Do you wish to taste a piece of Pomurje on your plate? This is an opportunity to learn about a simple dish. It is called Langaš, which may originally indeed come from Hungary, but it has become very popular and a part of urban culture in Pomurje. You can find it on Sočna vilica, open kitchen events happening in Murska Sobota during summer, or also under the Vinarium tower, or at the Festival of Prekmurian ham and gibanica. There are also certain restaurants that prepare it, but you can also prepare it at home, according to the recipe of Leon Pintarič, the chef at Gostilna Rajh.

Ingredients:

Dough

  • 500 g white wheat flour
  • 45 g yeast
  • 90 ml lukewarm milk
  • a pinch of salt
  • 360 ml yogurt
  • 2 eggs

Stuffing

  • 6 slices of homemade tünka
  • 1 small horseradish
  • 10 teaspoons of yogurt
  • some chives
  • 1 teaspoon of roasted hemp seeds

Additionally

  • 5 dl oil for frying

Preparation

Mix all the ingredients for the dough, knead it well and let it rise for at least half an hour.
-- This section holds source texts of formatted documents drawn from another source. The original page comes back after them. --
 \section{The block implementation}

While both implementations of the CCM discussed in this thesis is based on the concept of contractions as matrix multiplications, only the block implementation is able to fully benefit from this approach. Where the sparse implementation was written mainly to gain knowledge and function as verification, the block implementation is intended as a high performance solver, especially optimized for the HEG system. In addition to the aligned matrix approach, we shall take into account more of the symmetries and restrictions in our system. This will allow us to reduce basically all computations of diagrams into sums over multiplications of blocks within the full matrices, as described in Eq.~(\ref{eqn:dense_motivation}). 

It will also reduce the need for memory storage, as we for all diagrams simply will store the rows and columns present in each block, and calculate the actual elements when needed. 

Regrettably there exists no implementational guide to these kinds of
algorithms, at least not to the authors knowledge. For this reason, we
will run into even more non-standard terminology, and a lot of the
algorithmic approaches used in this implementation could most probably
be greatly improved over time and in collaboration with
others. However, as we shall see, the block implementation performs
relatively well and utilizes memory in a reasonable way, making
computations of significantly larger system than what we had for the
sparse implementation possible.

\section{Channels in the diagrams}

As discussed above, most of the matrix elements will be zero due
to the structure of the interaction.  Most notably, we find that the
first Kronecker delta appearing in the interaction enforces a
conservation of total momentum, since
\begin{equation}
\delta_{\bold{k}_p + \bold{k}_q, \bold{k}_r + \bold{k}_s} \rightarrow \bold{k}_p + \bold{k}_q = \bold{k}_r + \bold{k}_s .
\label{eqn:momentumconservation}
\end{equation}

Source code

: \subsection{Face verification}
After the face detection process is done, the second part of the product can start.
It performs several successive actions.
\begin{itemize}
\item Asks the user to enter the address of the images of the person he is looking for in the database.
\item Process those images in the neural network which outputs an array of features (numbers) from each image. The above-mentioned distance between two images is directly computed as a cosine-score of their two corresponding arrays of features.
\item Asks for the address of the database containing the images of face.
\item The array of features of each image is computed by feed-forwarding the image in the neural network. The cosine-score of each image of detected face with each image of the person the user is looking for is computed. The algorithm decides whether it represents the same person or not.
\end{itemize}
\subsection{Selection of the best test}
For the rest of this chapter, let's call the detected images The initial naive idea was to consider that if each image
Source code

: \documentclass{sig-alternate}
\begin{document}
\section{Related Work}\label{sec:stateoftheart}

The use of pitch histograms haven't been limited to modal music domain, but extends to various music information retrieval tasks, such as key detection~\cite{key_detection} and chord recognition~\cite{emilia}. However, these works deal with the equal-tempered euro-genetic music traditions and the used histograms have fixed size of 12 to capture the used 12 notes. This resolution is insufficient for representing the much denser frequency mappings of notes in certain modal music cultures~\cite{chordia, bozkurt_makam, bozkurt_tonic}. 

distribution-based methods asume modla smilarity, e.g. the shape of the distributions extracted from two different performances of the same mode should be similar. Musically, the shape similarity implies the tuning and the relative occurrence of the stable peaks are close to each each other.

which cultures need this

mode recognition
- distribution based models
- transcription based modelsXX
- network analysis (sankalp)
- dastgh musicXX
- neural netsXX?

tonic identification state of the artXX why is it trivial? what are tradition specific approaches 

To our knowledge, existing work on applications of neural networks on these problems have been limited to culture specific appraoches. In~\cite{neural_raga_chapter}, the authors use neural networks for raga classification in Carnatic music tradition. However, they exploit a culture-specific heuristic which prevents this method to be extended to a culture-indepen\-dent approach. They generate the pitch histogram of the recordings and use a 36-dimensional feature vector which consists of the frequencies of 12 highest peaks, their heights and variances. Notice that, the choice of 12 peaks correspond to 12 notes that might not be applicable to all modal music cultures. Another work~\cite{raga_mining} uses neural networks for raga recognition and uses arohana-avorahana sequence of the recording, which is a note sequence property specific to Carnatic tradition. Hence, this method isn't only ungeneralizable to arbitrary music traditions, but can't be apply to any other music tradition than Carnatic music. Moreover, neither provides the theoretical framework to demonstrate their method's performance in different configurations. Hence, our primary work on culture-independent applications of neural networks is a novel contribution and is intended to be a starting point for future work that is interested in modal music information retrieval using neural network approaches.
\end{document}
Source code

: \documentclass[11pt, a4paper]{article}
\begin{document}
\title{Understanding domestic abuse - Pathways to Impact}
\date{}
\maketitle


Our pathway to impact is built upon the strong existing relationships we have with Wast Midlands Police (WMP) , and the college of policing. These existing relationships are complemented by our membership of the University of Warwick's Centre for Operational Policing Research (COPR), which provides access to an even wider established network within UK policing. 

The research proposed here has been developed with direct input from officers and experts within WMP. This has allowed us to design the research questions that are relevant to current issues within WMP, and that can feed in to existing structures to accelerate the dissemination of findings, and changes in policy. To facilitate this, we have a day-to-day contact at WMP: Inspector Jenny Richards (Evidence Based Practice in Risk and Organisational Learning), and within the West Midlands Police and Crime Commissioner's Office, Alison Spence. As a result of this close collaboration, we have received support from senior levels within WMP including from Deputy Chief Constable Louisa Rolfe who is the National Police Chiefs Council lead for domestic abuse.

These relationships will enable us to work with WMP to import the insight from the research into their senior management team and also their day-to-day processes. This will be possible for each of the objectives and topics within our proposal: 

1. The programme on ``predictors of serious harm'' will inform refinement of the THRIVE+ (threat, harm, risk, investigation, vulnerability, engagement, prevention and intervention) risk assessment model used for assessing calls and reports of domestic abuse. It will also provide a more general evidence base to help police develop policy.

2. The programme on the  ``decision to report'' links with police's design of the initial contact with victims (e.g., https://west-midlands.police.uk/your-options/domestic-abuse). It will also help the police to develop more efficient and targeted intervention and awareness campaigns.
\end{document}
Then form small lumps from the dough and let them rest for a bit some more. After that take one lump in your hands, knead it in your hands, stretch it (as thin as pizza dough) and fry it in hot oil. Freshly baked langaš can be additionally spiced up with salty garlic water, or with grated tünka, fresh yogurt, chopped chives or wild garlic, grated horseradish or roasted hemp seeds.